そして日本の原宿で日本語を学んだ後、日本で働いていた当時に気が付いたこと。
XX 会社のローランドです。
これが日本人のスタンダード。
ローランドは XX会社で働いています。
これが外国のスタンダード。
スイスの金融制度について話をします。
~ 1934年に制定されたスイスの銀行法 ~
「銀行の口座について個人の情報を外部に漏らした全ての者に対して刑事罰を科す」この徹底が、「セキュリティー・安全」 「プライバシー」 「コンフィデンシャル・機密性」 に繋がり顧客からの信用を得て、この受信がスイス銀行の発展に繋がるのです。また世俗的に 「スイスの銀行は後ろめたい金融資産の避難場所」 との印象がありますが、現在に於いてその様な事は絶対にありません。例えば身辺確認が厳しいので、犯罪に係わる様な人は絶対に口座を開設できません。

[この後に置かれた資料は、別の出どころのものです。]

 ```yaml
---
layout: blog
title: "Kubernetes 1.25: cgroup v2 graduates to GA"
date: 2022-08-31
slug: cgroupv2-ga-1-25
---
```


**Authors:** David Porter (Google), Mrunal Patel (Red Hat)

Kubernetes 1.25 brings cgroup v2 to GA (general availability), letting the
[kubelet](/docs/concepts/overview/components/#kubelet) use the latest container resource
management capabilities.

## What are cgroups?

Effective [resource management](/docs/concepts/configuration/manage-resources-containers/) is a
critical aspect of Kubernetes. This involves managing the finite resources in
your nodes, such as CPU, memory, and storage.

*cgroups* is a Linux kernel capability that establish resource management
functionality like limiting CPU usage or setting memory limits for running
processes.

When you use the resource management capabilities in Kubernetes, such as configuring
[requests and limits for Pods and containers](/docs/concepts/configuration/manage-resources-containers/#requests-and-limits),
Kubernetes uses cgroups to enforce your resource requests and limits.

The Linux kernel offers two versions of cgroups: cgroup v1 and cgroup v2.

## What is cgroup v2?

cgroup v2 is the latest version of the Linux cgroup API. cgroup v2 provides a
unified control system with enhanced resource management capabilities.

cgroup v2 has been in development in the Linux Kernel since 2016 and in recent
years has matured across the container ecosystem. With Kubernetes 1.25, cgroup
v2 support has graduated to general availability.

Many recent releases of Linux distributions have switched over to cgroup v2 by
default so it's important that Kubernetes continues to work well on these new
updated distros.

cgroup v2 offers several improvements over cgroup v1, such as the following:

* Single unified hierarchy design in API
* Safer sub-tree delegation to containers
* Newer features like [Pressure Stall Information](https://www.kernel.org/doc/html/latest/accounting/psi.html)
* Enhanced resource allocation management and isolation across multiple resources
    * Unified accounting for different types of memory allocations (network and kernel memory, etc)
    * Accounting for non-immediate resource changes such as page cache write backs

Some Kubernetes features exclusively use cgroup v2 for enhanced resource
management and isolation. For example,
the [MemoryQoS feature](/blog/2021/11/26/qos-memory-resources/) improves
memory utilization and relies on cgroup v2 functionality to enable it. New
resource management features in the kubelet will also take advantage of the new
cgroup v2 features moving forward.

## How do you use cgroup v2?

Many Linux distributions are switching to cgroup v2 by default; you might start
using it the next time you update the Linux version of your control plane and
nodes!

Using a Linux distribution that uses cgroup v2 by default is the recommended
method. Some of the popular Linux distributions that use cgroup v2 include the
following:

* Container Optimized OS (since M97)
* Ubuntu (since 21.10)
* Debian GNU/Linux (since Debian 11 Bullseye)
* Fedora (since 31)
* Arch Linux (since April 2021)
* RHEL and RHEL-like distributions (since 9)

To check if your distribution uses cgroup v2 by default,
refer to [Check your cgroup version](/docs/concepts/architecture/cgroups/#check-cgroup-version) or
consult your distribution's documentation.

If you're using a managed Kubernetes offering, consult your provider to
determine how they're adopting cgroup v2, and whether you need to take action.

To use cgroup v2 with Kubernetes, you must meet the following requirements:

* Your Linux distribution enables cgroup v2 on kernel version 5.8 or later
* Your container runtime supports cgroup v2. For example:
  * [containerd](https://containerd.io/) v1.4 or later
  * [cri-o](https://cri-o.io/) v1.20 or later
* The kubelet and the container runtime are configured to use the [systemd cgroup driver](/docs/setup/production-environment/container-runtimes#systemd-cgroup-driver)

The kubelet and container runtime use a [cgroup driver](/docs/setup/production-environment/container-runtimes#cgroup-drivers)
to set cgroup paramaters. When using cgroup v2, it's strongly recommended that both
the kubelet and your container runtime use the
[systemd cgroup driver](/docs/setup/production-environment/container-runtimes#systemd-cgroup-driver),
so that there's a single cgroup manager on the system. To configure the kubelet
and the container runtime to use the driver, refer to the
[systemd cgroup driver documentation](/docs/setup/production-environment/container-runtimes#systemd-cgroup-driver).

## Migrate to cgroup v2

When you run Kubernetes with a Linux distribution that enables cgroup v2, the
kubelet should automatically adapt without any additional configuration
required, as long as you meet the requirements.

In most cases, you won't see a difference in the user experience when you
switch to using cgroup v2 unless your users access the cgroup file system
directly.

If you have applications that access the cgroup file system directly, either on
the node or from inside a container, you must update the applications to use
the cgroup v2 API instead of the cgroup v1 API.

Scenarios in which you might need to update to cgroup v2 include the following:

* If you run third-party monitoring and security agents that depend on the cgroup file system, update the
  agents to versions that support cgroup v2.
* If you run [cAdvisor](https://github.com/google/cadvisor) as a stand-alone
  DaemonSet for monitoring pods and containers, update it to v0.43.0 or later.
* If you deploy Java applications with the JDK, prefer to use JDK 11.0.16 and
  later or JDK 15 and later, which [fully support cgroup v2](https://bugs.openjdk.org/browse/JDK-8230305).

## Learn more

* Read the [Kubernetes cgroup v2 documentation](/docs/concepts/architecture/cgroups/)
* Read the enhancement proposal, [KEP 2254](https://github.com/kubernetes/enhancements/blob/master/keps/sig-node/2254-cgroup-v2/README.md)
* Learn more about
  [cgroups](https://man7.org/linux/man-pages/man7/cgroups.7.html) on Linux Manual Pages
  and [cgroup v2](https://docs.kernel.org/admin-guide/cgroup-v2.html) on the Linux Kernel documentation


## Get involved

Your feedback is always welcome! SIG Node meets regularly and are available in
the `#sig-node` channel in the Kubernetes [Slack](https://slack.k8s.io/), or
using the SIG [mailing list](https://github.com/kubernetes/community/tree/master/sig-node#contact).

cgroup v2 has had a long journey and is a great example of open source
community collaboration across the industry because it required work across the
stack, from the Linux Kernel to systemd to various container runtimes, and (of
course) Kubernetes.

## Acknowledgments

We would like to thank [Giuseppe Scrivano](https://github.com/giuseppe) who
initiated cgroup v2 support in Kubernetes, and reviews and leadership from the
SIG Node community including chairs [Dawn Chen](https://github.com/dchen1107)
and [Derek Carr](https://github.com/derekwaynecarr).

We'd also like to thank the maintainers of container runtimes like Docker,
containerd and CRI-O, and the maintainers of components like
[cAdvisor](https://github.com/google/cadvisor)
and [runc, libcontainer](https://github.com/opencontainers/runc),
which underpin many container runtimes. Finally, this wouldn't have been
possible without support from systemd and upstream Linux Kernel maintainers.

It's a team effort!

スイスでプライベートバンキングが盛んな理由について。
・長い歴史
・政治的安定
・永世中立 (武装中立)
・経済力 (スイスフランは強い通過)
これらの要素でスイスは金融国として世界中の信用を得ています。
*講演の後で 「スイスはタックスへブンでもないのに、どうして皆がスイスに資金を持ち込むのか? との質問を受けましたが、その答えがこの 「プライベートバンキングが盛んな理由」 です。
日本の皆様にスイスから来た金融マンからのメッセージ
大半の日本人は金融と政治に対して興味が少ないと思います。スイスの人は子供の頃からお金の節約や管理、投資について興味を持つ様な指導を家庭でも行っています。また、小規模な会社でも株主の食事会などを開催して企業の説明や将来の展望を語り、質疑も行っています。株主達は興味を持って積極的に参加します。
投資について
ファンド運用を人に任せるか自己責任で運用するかについて、日本人の投資家は人に任せる傾向が強いのですが、自分の責任で売買して、自分で責任を負うべきだと思います。自己資金の運用を人に任せるのは賛成出来ません。ちょっと考えてみましょう。運用する人が本当に資金を増やせるなら、自分の資金だけを運用して他人の資金を運用して得る手数料なんて興味がない筈です。
日本の人口減少について
今後は特に労働者人口が減る傾向です。これは国が皆さんの為に何をしてくれるかではなく、個人が国の為に何が出来るか。で考えてください。
選択1、何もしない事。
選択2、労働力になる移民を受け入れる。
選択3、子供を増やす。
*日本人は子供を増やす努力をして下さい。
スイスにおける事例として、移民を受け入れました。現在ではスイス内の居住者に於いて 3/4 (600万人)がスイスパスポート。 1/4 (200万人)が外国人パスポートになります。居住者の合計は約800万人、スイスの居住者は香港より多いです。EU の人は自由にスイスに入国する事が出来て、仕事が出来る制度ですが、日本に当て嵌めるのは少々無理があります。